Tony Hearn (born 18 August 1969) is an Australian former professional rugby league footballer who played in the 1990s. Hearn played for the North Sydney Bears, South Queensland Crushers, and St. George Dragons. He also represented Queensland in 7 state of Origin games between 1995 and 1997. While not born in Queensland, Hearn grew up there.

==Playing career==
Hearn made his first-grade debut for North Sydney in Round 3 1992 against St George.

In 1994, Hearn made 16 appearances for Norths as the club finished 2nd on the table, enjoying their best season in several years. Norths reached the preliminary final but were defeated by eventual premiers Canberra, with Hearn playing in the match.

During the 1993 and 1994 seasons, Hearn was suspended 3 times for foul play by the NSWRL Judiciary.

In 1995, Norths qualified for the finals, with Hearn making 10 appearances. His final game for Norths was a 14–14 draw against the Gold Coast.

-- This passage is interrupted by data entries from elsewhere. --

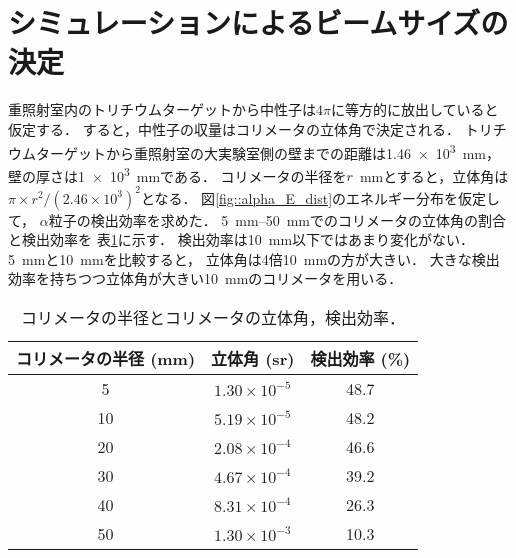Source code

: \documentclass[../master]{subfiles}
\begin{document}
\section{シミュレーションによるビームサイズの決定}
重照射室内のトリチウムターゲットから中性子は$4\pi$に等方的に放出していると仮定する．
すると，中性子の収量はコリメータの立体角で決定される．
トリチウムターゲットから重照射室の大実験室側の壁までの距離は\SI{1.46e3}{\milli\metre}，
壁の厚さは\SI{1e3}{\milli\metre}である．
コリメータの半径を$r$~\si{\milli\metre}とすると，立体角は
$\pi\times r^2/\left(2.46\times10^3\right)^2$となる．
図\ref{fig::alpha_E_dist}のエネルギー分布を仮定して，
$\alpha$粒子の検出効率を求めた．
\SIrange{5}{50}{\milli\metre}でのコリメータの立体角の割合と検出効率を
表\ref{tab::solid_angle_percent}に示す．
検出効率は\SI{10}{\milli\metre}以下ではあまり変化がない．
\SI{5}{\milli\metre}と\SI{10}{\milli\metre}を比較すると，
立体角は4倍\SI{10}{\milli\metre}の方が大きい．
大きな検出効率を持ちつつ立体角が大きい\SI{10}{\milli\metre}のコリメータを用いる．
\begin{table}
  \centering
  \caption{コリメータの半径とコリメータの立体角，検出効率．}
  \label{tab::solid_angle_percent}
  \begin{tabular}{ccc}
    \toprule
    コリメータの半径 (\si{\milli\metre}) & 立体角 (\si{\steradian}) & 検出効率 (\si{\percent})\\%
    \midrule
     5 & $1.30\times10^{-5}$ & 48.7 \\%
    10 & $5.19\times10^{-5}$ & 48.2 \\%
    20 & $2.08\times10^{-4}$ & 46.6 \\%
    30 & $4.67\times10^{-4}$ & 39.2 \\%
    40 & $8.31\times10^{-4}$ & 26.3 \\%
    50 & $1.30\times10^{-3}$ & 10.3 \\%
    \bottomrule
  \end{tabular}
\end{table}
\end{document}
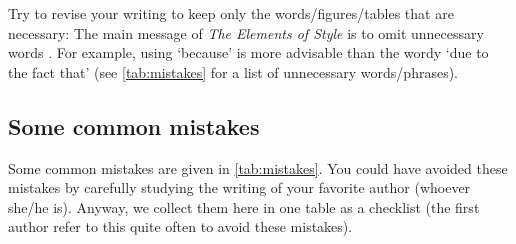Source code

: \documentclass[authoryear,12pta4paper,fleqn]{article}
\numberwithin{equation}{section}
\theoremstyle{remark}
\begin{document}
Try to revise your writing to keep only the words/figures/tables that are necessary: The main message of \textit{The Elements of Style} is to omit unnecessary words \citep{white1972elements}. For example, using `because' is more advisable than the wordy `due to the fact that' (see \cref{tab:mistakes} for a list of unnecessary words/phrases).\\





% 
\subsection{Some common mistakes}\label{sec:mistakes}


Some common mistakes are given in \cref{tab:mistakes}. You could have avoided these mistakes by carefully studying the writing of your favorite author (whoever she/he is). Anyway, we collect them here in one table as a checklist (the first author refer to this quite often to avoid these mistakes).
\end{document}
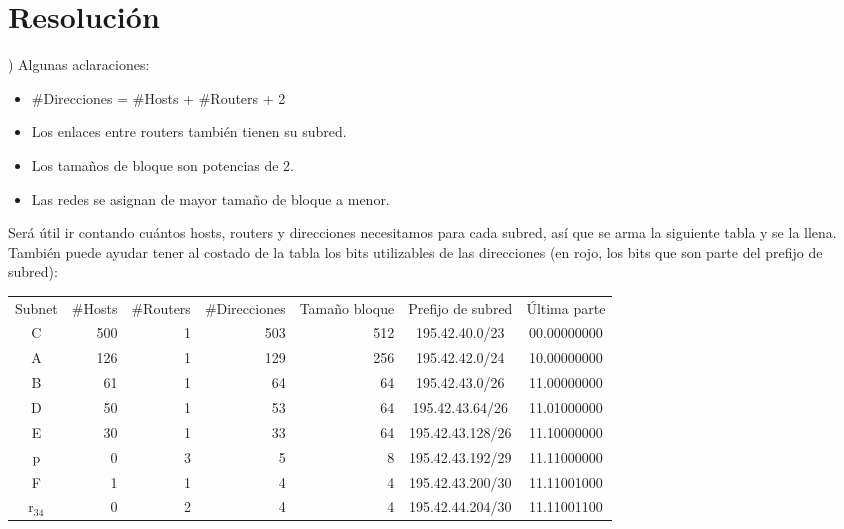 \section*{Resolución}

) Algunas aclaraciones:

\begin{itemize}
\item \#Direcciones = \#Hosts + \#Routers + 2
\item Los enlaces entre routers también tienen su subred.
\item Los tamaños de bloque son potencias de 2.
\item Las redes se asignan de mayor tamaño de bloque a menor.
\end{itemize}

Será útil ir contando cuántos hosts, routers y direcciones necesitamos para cada subred, así que se arma la siguiente tabla y se la llena. También puede ayudar tener al costado de la tabla los bits utilizables de las direcciones (en rojo, los bits que son parte del prefijo de subred):

\begin{table}[H]
    \centering
    \begin{tabular}{|c|r|r|r|r|c|c}
    \cline{1-6}
    \multicolumn{1}{|c|}{Subnet} & \multicolumn{1}{c|}{\#Hosts} & \multicolumn{1}{c|}{\#Routers} & \multicolumn{1}{c|}{\#Direcciones} & \multicolumn{1}{c|}{Tamaño bloque} & \multicolumn{1}{c|}{Prefijo de subred} & Última parte\\ \cline{1-6}
    C & 500 & 1 & 503 & 512 & 195.42.40.0/23 & {\color{red}0}0.00000000\\ \cline{1-6}
    A & 126 & 1 & 129 & 256 & 195.42.42.0/24 & {\color{red}10}.00000000\\ \cline{1-6}
    B & 61 & 1 & 64 & 64 & 195.42.43.0/26 & {\color{red}11.00}000000\\ \cline{1-6}
    D & 50 & 1 & 53 & 64 & 195.42.43.64/26 & {\color{red}11.01}000000\\ \cline{1-6}
    E & 30 & 1 & 33 & 64 & 195.42.43.128/26 & {\color{red}11.10}000000\\ \cline{1-6}
    p & 0 & 3 & 5 & 8 & 195.42.43.192/29 & {\color{red}11.11000}000\\ \cline{1-6}
    F & 1 & 1 & 4 & 4 & 195.42.43.200/30 & {\color{red}11.110010}00\\ \cline{1-6}
    $\text{r}_{34}$ & 0 & 2 & 4 & 4 & 195.42.44.204/30 & {\color{red}11.110011}00\\\cline{1-6}
    \end{tabular}
\end{table}

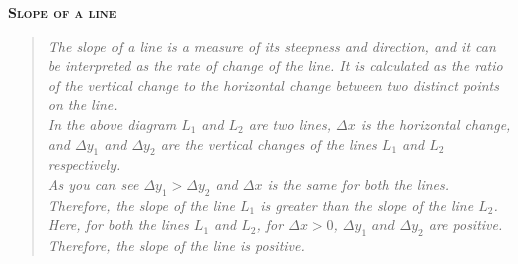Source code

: \documentclass{article}
\begin{document}
\begin{center}
    \textsc{\Large\textbf{Slope of a line}}
\end{center}
    \begin{center}
    \end{center}
    \begin{quote}
        \textit{
            The slope of a line is a measure of its steepness and direction, and it can be interpreted as the rate of change of the line. It is calculated as the ratio of the vertical change to the horizontal change between two distinct points on the line.\\[2mm]
            In the above diagram $L_1$ and $L_2$ are two lines, $\Delta x$ is the horizontal change, and $\Delta y_1$ and $\Delta y_2$ are the vertical changes of the lines $L_1$ and $L_2$ respectively.\\[2mm]
            As you can see $\Delta y_1 > \Delta y_2$ and $\Delta x$ is the same for both the lines. Therefore, the slope of the line $L_1$ is greater than the slope of the line $L_2$.\\[2mm]
            Here, for both the lines $L_1$ and $L_2$, for $\Delta x > 0$, $\Delta y_1 \textit{ and } \Delta y_2$ are positive. Therefore, the slope of the line is positive.
        }
    \end{quote}
\end{document}

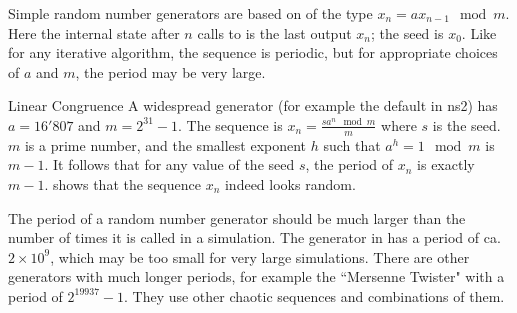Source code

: Simple random number generators are based on  of the type $ x_n = a x_{n-1} \mod m $. Here the
internal state after $n$ calls to  is the last output
$x_n$; the seed is $x_0$. Like for any iterative algorithm, the
sequence is periodic, but for appropriate choices of $a$ and
$m$, the period may be very large.

\begin{ex}{Linear Congruence}
A widespread generator (for example the default in ns2) has
$a=16'807$ and $m=2^{31}-1$. The sequence is $x_n= \frac{s a^n
\mod m}{m}$ where $s$ is the seed. $m$ is a prime number, and
the smallest exponent $h$ such that $a^h=1 \mod m$ is $m-1$. It
follows that for any value of the seed $s$, the period of $x_n$
is exactly $m-1$.  shows that the sequence $x_n$
indeed looks random.
\end{ex}
\begin{figure}
 \begin{center}
 \end{center}%
\end{figure}


The period of a random number generator should be much larger
than the number of times it is called in a simulation. The
generator in  has a period of ca. $2 \times
10^9$, which may be too small for very large simulations. There
are other generators with much longer periods, for example the
``Mersenne Twister" \cite{matsumoto1998mersenne} with a period
of $2^{19937}-1$. They use other chaotic sequences and
combinations of them.

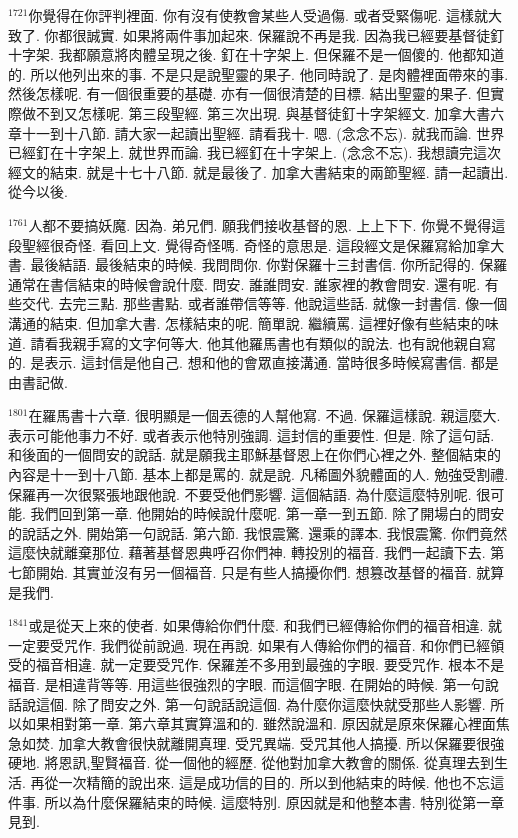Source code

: \documentclass{book}
\begin{document}
$^{1721}$你覺得在你評判裡面.
你有沒有使教會某些人受過傷.
或者受緊傷呢.
這樣就大致了.
你都很誠實.
如果將兩件事加起來.
保羅說不再是我.
因為我已經要基督徒釘十字架.
我都願意將肉體呈現之後.
釘在十字架上.
但保羅不是一個傻的.
他都知道的.
所以他列出來的事.
不是只是說聖靈的果子.
他同時說了.
是肉體裡面帶來的事.
然後怎樣呢.
有一個很重要的基礎.
亦有一個很清楚的目標.
結出聖靈的果子.
但實際做不到又怎樣呢.
第三段聖經.
第三次出現.
與基督徒釘十字架經文.
加拿大書六章十一到十八節.
請大家一起讀出聖經.
請看我十.
嗯.
(念念不忘).
就我而論.
世界已經釘在十字架上.
就世界而論.
我已經釘在十字架上.
(念念不忘).
我想讀完這次經文的結束.
就是十七十八節.
就是最後了.
加拿大書結束的兩節聖經.
請一起讀出.
從今以後.

$^{1761}$人都不要搞妖魔.
因為.
弟兄們.
願我們接收基督的恩.
上上下下.
你覺不覺得這段聖經很奇怪.
看回上文.
覺得奇怪嗎.
奇怪的意思是.
這段經文是保羅寫給加拿大書.
最後結語.
最後結束的時候.
我問問你.
你對保羅十三封書信.
你所記得的.
保羅通常在書信結束的時候會說什麼.
問安.
誰誰問安.
誰家裡的教會問安.
還有呢.
有些交代.
去完三點.
那些書點.
或者誰帶信等等.
他說這些話.
就像一封書信.
像一個溝通的結束.
但加拿大書.
怎樣結束的呢.
簡單說.
繼續罵.
這裡好像有些結束的味道.
請看我親手寫的文字何等大.
他其他羅馬書也有類似的說法.
也有說他親自寫的.
是表示.
這封信是他自己.
想和他的會眾直接溝通.
當時很多時候寫書信.
都是由書記做.

$^{1801}$在羅馬書十六章.
很明顯是一個丟德的人幫他寫.
不過.
保羅這樣說.
親這麼大.
表示可能他事力不好.
或者表示他特別強調.
這封信的重要性.
但是.
除了這句話.
和後面的一個問安的說話.
就是願我主耶穌基督恩上在你們心裡之外.
整個結束的內容是十一到十八節.
基本上都是罵的.
就是說.
凡稀圖外貌體面的人.
勉強受割禮.
保羅再一次很緊張地跟他說.
不要受他們影響.
這個結語.
為什麼這麼特別呢.
很可能.
我們回到第一章.
他開始的時候說什麼呢.
第一章一到五節.
除了開場白的問安的說話之外.
開始第一句說話.
第六節.
我恨震驚.
還乘的譯本.
我恨震驚.
你們竟然這麼快就離棄那位.
藉著基督恩典呼召你們神.
轉投別的福音.
我們一起讀下去.
第七節開始.
其實並沒有另一個福音.
只是有些人搞擾你們.
想篡改基督的福音.
就算是我們.

$^{1841}$或是從天上來的使者.
如果傳給你們什麼.
和我們已經傳給你們的福音相違.
就一定要受咒作.
我們從前說過.
現在再說.
如果有人傳給你們的福音.
和你們已經領受的福音相違.
就一定要受咒作.
保羅差不多用到最強的字眼.
要受咒作.
根本不是福音.
是相違背等等.
用這些很強烈的字眼.
而這個字眼.
在開始的時候.
第一句說話說這個.
除了問安之外.
第一句說話說這個.
為什麼你這麼快就受那些人影響.
所以如果相對第一章.
第六章其實算溫和的.
雖然說溫和.
原因就是原來保羅心裡面焦急如焚.
加拿大教會很快就離開真理.
受咒異端.
受咒其他人搞擾.
所以保羅要很強硬地.
將恩訊,聖賢福音.
從一個他的經歷.
從他對加拿大教會的關係.
從真理去到生活.
再從一次精簡的說出來.
這是成功信的目的.
所以到他結束的時候.
他也不忘這件事.
所以為什麼保羅結束的時候.
這麼特別.
原因就是和他整本書.
特別從第一章見到.
\end{document}
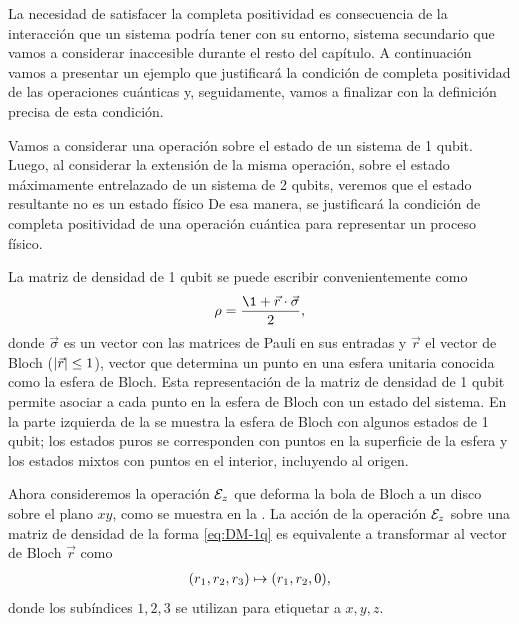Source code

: La necesidad de satisfacer la completa positividad
es consecuencia de la interacción que un sistema podría tener
con su entorno, sistema secundario que vamos 
a considerar inaccesible durante el resto del capítulo.
A continuación vamos a presentar un ejemplo que justificará la condición
de completa positividad de las operaciones cuánticas y, seguidamente,
vamos a finalizar con la definición precisa de esta condición.

Vamos a considerar una operación sobre el estado de un sistema de 
1 qubit. Luego, al considerar la extensión de la misma operación,
sobre el estado máximamente entrelazado de un sistema de 2 qubits, 
veremos que el estado resultante no es un estado físico
De esa manera, se justificará la condición de completa positividad 
de una operación cuántica para representar un proceso físico.

La matriz de densidad de 1 qubit se puede escribir convenientemente
como \cite{nielsen_chuang_2011}
\begin{align}
\rho=\frac{\1+\vec{r}\cdot\vec{\sigma}}{2},
\label{eq:DM-1q}
\end{align}
donde $\vec{\sigma}$ es un vector con las matrices de Pauli 
en sus entradas y $\vec{r}$
el vector de Bloch ($\abs{\vec{r}}\leq1$), vector que determina
un punto en una esfera unitaria conocida como la esfera de Bloch. 
Esta representación de la matriz de densidad de 1 qubit 
permite asociar a cada punto en la 
esfera de Bloch con un estado del sistema. En la parte
izquierda de la  se muestra la esfera de Bloch
con algunos estados de 1 qubit; los estados puros se corresponden
con puntos en la superficie de la esfera y los estados mixtos 
con puntos en el interior, incluyendo al origen.

Ahora consideremos la operación $\mathcal{E}_z$ que deforma la bola de Bloch a un 
disco sobre el plano $xy$, como se muestra en la . 
La acción de la operación $\mathcal{E}_z$ sobre una matriz de densidad
de la forma \eqref{eq:DM-1q} es equivalente a 
transformar al vector de Bloch $\vec{r}$ como 
\begin{align}
\qty(r_1,r_2,r_3)\mapsto\qty(r_1,r_2,0),
\label{eq:notCP}
\end{align}
donde los subíndices $1,2,3$ se utilizan para etiquetar a $x,y,z$.

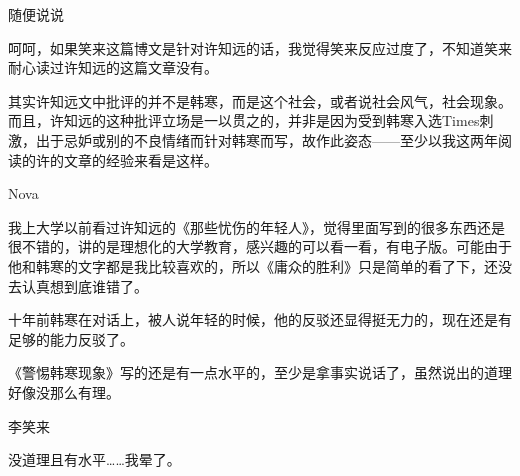 随便说说

呵呵，如果笑来这篇博文是针对许知远的话，我觉得笑来反应过度了，不知道笑来耐心读过许知远的这篇文章没有。

其实许知远文中批评的并不是韩寒，而是这个社会，或者说社会风气，社会现象。而且，许知远的这种批评立场是一以贯之的，并非是因为受到韩寒入选Times刺激，出于忌妒或别的不良情绪而针对韩寒而写，故作此姿态------至少以我这两年阅读的许的文章的经验来看是这样。

Nova

我上大学以前看过许知远的《那些忧伤的年轻人》，觉得里面写到的很多东西还是很不错的，讲的是理想化的大学教育，感兴趣的可以看一看，有电子版。可能由于他和韩寒的文字都是我比较喜欢的，所以《庸众的胜利》只是简单的看了下，还没去认真想到底谁错了。

十年前韩寒在对话上，被人说年轻的时候，他的反驳还显得挺无力的，现在还是有足够的能力反驳了。

《警惕韩寒现象》写的还是有一点水平的，至少是拿事实说话了，虽然说出的道理好像没那么有理。

李笑来

没道理且有水平\ldots{}\ldots{}我晕了。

With the Super League war in 1995, the Australian Rugby League (ARL) refused to pick Super League aligned players for representative games that year. That opened up State of Origin selection for Tony Hearn who was subsequently selected to play for Queensland under rookie State of Origin coach Paul Vautin. With the Maroons left to pick a very inexperienced side, the team was labeled as "Neville's" (nobodies) by coach Vautin who used the underdog status to motivate his players. Queensland, including Hearn in the front row, surprised everyone by winning the 1995 State of Origin series 3-0 in a spectacular upset in which most had not even given the Maroons a chance of winning a game, let alone the entire series. Unfortunately however for Hearn, what was being touted as possible selection for Australia for the upcoming Test series against New Zealand, turned sour in Game 3 of the Origin series at Lang Park in Brisbane. Reacting from what he believed was a swinging arm from opposing NSW front rower Mark Carroll, Hearn got up and threw what appeared to be a headbutt at Carroll who reacted with a flurry of punches. After the fight was broken up and despite Hearn being put on report for "using the head", referee Eddie Ward somehow ended up giving Qld the penalty. The headbutt ended up costing Hearn an 8 week suspension and ended any chance of his Test selection.

In 1996, Hearn joined South Queensland and made 15 appearances for the club as they finished last on the table.

In 1997, Hearn joined St George playing with them for 2 seasons before retiring at the end of 1998.